The house was designed as a compact square block with large roof based on the wooden hybrid structure system – a combination of massive glulam panel and post and beam (P&B) frame. The exterior wall is made of the glulam panel (t=105mm, uncoated) playing an important role in fulfilling the building performance. This massive wooden wall works as the load-bearing frame, thermal insulation, interior cladding and airtight layer. This multifunctionality makes best use of the inherent structural and thermal properties of wood and simplifies the building composition, resulting in an optimization of construction period and cost. In fact, in the same scale, the construction cost of this house was comparable to an ordinary wooden P&B house in Japan, even though the glulam panel, which is much expensive compared to sawn timber, was used.

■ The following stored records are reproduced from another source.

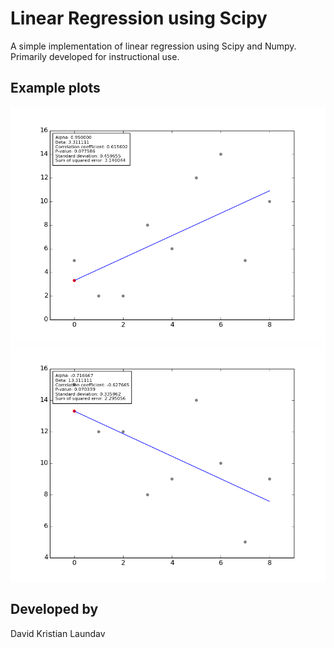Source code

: Linear Regression using Scipy
=============================
A simple implementation of linear regression using Scipy and Numpy. Primarily developed for instructional use.

## Example plots
![Upwards slope](/examples/figure_1.png)
![Downwards slope](/examples/figure_2.png)

## Developed by
David Kristian Laundav
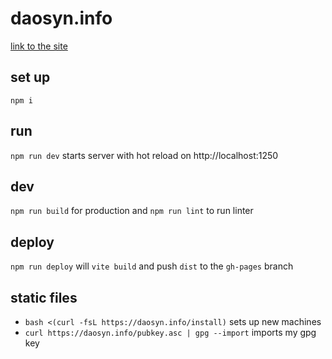 # daosyn.info

[link to the site](https://daosyn.info)

## set up

`npm i`

## run

`npm run dev` starts server with hot reload on http://localhost:1250

## dev

`npm run build` for production and `npm run lint` to run linter

## deploy

`npm run deploy` will `vite build` and push `dist` to the `gh-pages` branch

## static files

- `bash <(curl -fsL https://daosyn.info/install)` sets up new machines
- `curl https://daosyn.info/pubkey.asc | gpg --import` imports my gpg key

The massive exterior wall bears all horizontal loads applied to the building due to earthquake and typhoon. The interior structure is, thus, pure P&B frame, which forms the floor and roof. As consequence, the interior space could become flexible for possible future changes in room arrangement thanks to the absence of load-bearing wall inside. One of the pillars standing on the first floor is the Japanese cypress planted by the client's grandfather and harvested by the client's father, bringing a connection of the three generations of the family to the house.
In order to absorb wood movement, the exterior wall is divided into L-shaped elements, which are standing on four corners of the house having slit between each other. The slits lead natural light and wind into the inside and give residents open feeling toward the outside. Fresh air comes in the house from every direction and the clearstory window located in the centre of the roof accelerates indoor natural ventilation. Wooden folding doorsattached to the large slit on south facade act as a storm shutter (closed state) and a sunshade at dusk (open state). Although the massive wooden wall would be inferior to a standard timber framed exterior wall in terms of numerical thermal performance (e.g. U value), here dynamic thermal/moisture buffering, thermal mass and visual/haptic/olfactory effects of that are expected to maintain the indoor climate in an appropriate manner. The roof consists of two sheets of roofing board having a thick ventilation and radiation barrier layers in between for the purpose of minimizing overhead solar radiation in summer.
Using materials on the basis of “the right material in the right place” based on proper understanding of their properties could increase the quality and performance of a building without compromising economic justification. In that sense, the wooden hybrid system may lead to further popularization of wood in construction.